Collected data:
◆ ◆ ◆ ◆ ◆ ◆ ◆
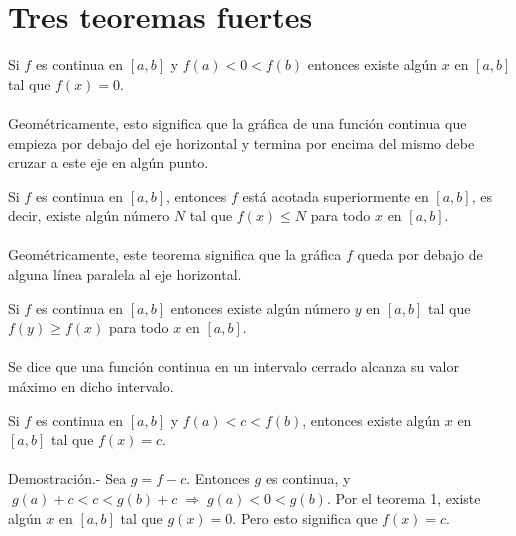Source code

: 
\chapter{Tres teoremas fuertes}


\begin{tcolorbox}
    \begin{teo}
	Si $f$ es continua en $[a,b]$ y $f(a)<0<f(b)$ entonces existe algún $x$ en $[a,b]$ tal que $f(x)=0$.\\\\
	Geométricamente, esto significa que la gráfica de una función continua que empieza por debajo del eje horizontal y termina por encima del mismo debe cruzar a este eje en algún punto.
    \end{teo}
\end{tcolorbox}

\begin{tcolorbox}
    \begin{teo}
	Si $f$ es continua en $[a,b]$, entonces $f$ está acotada superiormente en $[a,b]$, es decir, existe algún número $N$ tal que $f(x)\leq N$ para todo $x$ en $[a,b]$.\\\\
	Geométricamente, este teorema significa que la gráfica $f$ queda por debajo de alguna línea paralela al eje horizontal. 
    \end{teo}
\end{tcolorbox}

\begin{tcolorbox}
    \begin{teo}
	Si $f$ es continua en $[a,b]$ entonces existe algún número $y$ en $[a,b]$ tal que $f(y)\geq f(x)$ para todo $x$ en $[a,b]$.\\\\
	Se dice que una función continua en un intervalo cerrado alcanza su valor máximo en dicho intervalo.
    \end{teo}
\end{tcolorbox}

\begin{teo}
    Si $f$ es continua en $[a,b]$ y $f(a)<c<f(b)$, entonces existe algún $x$ en $[a,b]$ tal que $f(x)=c$.\\\\
    Demostración.-\; Sea $g=f-c$. Entonces $g$ es continua, y $\; g(a)+c < c < g(b) + c \; \Longrightarrow \; g(a)<0<g(b)$. Por el teorema 1, existe algún $x$ en $[a,b]$ tal que $g(x)=0$. Pero esto significa que $f(x)=c.$\\\\
\end{teo}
◆ ◆ ◆ ◆ ◆ ◆ ◆
Exercise
Tell how many lines in the entries contain the string "función". Give the number and nothing more.

Solution for this exercise
2